You said it yourself. This topic is about the future of canada's housing market, not what happens to you if you work in ontario's munfacturing sector.


Employment is directly related to the ability to pay ones bills. So talking about the future of our housing sector and the future of our jobs go hand in hand.

We have already agreed that Canada has better lending laws than the US, so we have to talk about where we are vulnerable. Where can or where are we likely to be hurt going forward the next couple of years, and what is likely to cause those problems.

JClayton wrote:

Canada's exporting is based on resources, energy (oil - yes, we are a net exporter of oil), and food (wheat). All of these things are in increasing demand from other parts of the world (China, especially) regardless of whether the U.S. is buying maple syrup. The U.S. has already stopped buying our manufactured good because of our high dollar, and most of our other imports to them are necessities that they need, not want.


Oil is great for Alberta, and wheat is great for saskatchewan.

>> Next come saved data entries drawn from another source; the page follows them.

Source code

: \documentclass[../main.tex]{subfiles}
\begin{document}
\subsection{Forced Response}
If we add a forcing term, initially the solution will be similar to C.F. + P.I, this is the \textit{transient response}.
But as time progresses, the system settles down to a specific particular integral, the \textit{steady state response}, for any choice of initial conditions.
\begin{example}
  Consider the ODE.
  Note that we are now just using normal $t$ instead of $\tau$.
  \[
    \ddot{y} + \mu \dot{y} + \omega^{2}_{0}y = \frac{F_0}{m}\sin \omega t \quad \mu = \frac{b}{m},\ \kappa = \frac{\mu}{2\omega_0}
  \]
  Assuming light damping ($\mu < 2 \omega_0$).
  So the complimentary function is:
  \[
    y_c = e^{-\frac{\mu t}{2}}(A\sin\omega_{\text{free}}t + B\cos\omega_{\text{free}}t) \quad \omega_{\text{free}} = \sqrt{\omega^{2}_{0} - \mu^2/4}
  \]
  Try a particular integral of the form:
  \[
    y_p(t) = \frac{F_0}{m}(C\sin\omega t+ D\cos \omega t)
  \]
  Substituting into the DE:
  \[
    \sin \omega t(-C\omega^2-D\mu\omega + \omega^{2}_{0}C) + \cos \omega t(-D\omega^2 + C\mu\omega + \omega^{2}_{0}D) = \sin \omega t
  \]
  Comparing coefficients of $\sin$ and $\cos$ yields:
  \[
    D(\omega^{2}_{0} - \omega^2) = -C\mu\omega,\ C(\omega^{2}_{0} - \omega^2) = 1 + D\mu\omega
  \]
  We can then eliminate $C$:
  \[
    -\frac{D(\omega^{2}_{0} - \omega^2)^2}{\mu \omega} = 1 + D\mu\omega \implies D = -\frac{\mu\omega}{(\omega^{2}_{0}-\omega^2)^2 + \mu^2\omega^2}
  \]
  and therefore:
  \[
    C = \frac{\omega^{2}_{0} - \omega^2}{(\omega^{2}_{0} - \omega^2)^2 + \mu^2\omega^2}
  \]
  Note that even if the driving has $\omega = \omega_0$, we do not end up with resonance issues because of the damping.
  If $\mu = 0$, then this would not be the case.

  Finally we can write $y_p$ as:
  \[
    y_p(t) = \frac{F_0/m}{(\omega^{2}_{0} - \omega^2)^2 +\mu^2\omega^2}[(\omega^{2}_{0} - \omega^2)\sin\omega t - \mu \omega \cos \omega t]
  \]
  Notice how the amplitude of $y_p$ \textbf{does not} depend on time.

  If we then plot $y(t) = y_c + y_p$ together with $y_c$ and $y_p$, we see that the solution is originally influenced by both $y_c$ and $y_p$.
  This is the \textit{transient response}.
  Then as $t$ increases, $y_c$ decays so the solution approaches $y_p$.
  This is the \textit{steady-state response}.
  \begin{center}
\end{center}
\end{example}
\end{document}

Ontario manufactures goods for export, mostly to the US. A very large % of people in Ontario are directly or indirectly employed via manufacturing. That directly effects us here in HV, and across the GTA.

On the topic of our dollar - today, you are correct. It's strong against the greenback. The US got hit first, so they took the first dive.

Ever hear the saying that if the US sneezes....? Well they sneezed, and maybe the cold is just taking a bit longer to incubate in Canada.

Only time will tell if you are I are correct.